__Task statement__. Only the lines below from the one containing "# Technology Stacks" through the one containing "Sentence Count: Determines" belong in the answer, repeated exactly and without pictures.

======== Entries supplied

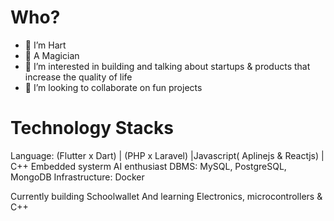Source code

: 


# Who?
- 👋 I’m Hart
- 🌱 A Magician
- 👀 I’m interested in building and talking about startups &  products that increase the quality of life 
- 💞️ I’m looking to collaborate on  fun projects 


# Technology Stacks
Language: (Flutter x Dart) | (PHP x Laravel) |Javascript( Aplinejs & Reactjs) | C++ Embedded systerm AI enthusiast 
DBMS: MySQL, PostgreSQL, MongoDB
Infrastructure: Docker

Currently building Schoolwallet
And learning Electronics, microcontrollers & C++


<!---
- 📫 How to reach me ...
uchehart/uchehart is a ✨ special ✨ repository because its `README.md` (this file) appears on your GitHub profile.
You can click the Preview link to take a look at your changes.
--->
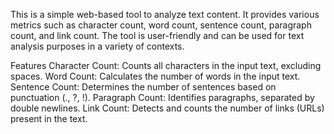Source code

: This is a simple web-based tool to analyze text content. It provides various metrics such as character count, word count, sentence count, paragraph count, and link count. The tool is user-friendly and can be used for text analysis purposes in a variety of contexts.

Features
Character Count: Counts all characters in the input text, excluding spaces.
Word Count: Calculates the number of words in the input text.
Sentence Count: Determines the number of sentences based on punctuation (., ?, !).
Paragraph Count: Identifies paragraphs, separated by double newlines.
Link Count: Detects and counts the number of links (URLs) present in the text.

================

__Solved exercise__.
# Technology Stacks
Language: (Flutter x Dart) | (PHP x Laravel) |Javascript( Aplinejs & Reactjs) | C++ Embedded systerm AI enthusiast 
DBMS: MySQL, PostgreSQL, MongoDB
Infrastructure: Docker

Currently building Schoolwallet
And learning Electronics, microcontrollers & C++


<!---
- 📫 How to reach me ...
uchehart/uchehart is a ✨ special ✨ repository because its `README.md` (this file) appears on your GitHub profile.
You can click the Preview link to take a look at your changes.
--->
Source code

: This is a simple web-based tool to analyze text content. It provides various metrics such as character count, word count, sentence count, paragraph count, and link count. The tool is user-friendly and can be used for text analysis purposes in a variety of contexts.

Features
Character Count: Counts all characters in the input text, excluding spaces.
Word Count: Calculates the number of words in the input text.
Sentence Count: Determines the number of sentences based on punctuation (., ?, !).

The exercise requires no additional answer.